# Spalted wood find



## JR Custom Calls (Apr 8, 2014)

Found some really pretty wood up the holler we turkey hunt. Thought it was oak and almost passed it up, then decided to cut a chunk off. Any thoughts? I crosscut some call blanks... Not sure if the anchorseal on the ends will do much haha. Kind of thinking it looks like poplar, but I'm not sure.

Reactions: Like 2


----------



## barry richardson (Apr 8, 2014)

Poplar looks like a good guess...

Reactions: Agree 1


----------



## phinds (Apr 9, 2014)

Yep, poplar (tulip poplar, that is ... not ACTUAL poplar).


----------



## Tclem (Apr 9, 2014)

phinds said:


> Yep, poplar (tulip poplar, that is ... not ACTUAL poplar).


Poplar is cottonwood ? Right or cottonwood is poplar


----------



## JR Custom Calls (Apr 9, 2014)

It had bark on it that looked like oak... until it all came off when it fell.


----------



## phinds (Apr 9, 2014)

Tclem said:


> Poplar is cottonwood ? Right or cottonwood is poplar



No, that is exactly why I answered as I did. What we in American call "poplar", or more appropriately "yellow poplar" or "tulip poplar" (that is, the wood shown in this thread), is Liriodendron tulipifera which is no relation to true poplar, which is also called cottonwood (Populus spp.)


----------



## Tclem (Apr 9, 2014)

phinds said:


> No, that is exactly why I answered as I did. What we in American call "poplar", or more appropriately "yellow poplar", is Liriodendron tulipifera which is no relation to true poplar, which is also called cottonwood (Populus spp.)
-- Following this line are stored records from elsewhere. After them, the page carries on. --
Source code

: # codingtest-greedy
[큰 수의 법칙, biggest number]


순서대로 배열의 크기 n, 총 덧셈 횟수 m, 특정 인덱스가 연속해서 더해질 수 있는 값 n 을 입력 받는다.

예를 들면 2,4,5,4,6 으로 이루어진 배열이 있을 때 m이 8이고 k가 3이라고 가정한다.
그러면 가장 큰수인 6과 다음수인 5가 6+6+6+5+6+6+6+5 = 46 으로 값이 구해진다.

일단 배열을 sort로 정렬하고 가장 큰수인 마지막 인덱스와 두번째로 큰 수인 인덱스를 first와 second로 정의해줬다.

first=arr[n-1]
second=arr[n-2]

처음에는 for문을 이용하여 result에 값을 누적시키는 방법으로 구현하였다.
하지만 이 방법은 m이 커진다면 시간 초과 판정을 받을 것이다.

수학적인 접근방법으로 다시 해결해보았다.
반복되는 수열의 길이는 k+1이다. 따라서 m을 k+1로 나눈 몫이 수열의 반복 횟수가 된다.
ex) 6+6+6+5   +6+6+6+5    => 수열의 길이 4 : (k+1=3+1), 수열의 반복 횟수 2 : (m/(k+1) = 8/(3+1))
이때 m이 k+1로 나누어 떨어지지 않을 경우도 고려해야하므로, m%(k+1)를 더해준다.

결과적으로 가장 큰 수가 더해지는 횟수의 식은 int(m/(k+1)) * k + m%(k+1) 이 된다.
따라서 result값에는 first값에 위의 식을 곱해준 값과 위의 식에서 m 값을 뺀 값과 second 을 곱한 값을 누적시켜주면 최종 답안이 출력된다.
That's what I meant. I have 3 huge logs of what the logger told me was cottonwood or poplar whatever I wanted to call it. I didn't know what he meant back then. I also have 3 logs of tulip poplar I guess which is totally different as it has yellow and purple and green in it


----------



## phinds (Apr 9, 2014)

Tclem said:


> That's what I meant. I have 3 huge logs of what the logger told me was cottonwood or poplar whatever I wanted to call it. I didn't know what he meant back then. I also have 3 logs of tulip poplar I guess which is totally different as it has yellow and purple and green in it


 
Yep, tulip poplar is the stuff with the colors in it. Every seen "rainbow" poplar? If not, check out the poplar page on my site.

Reactions: Like 1


----------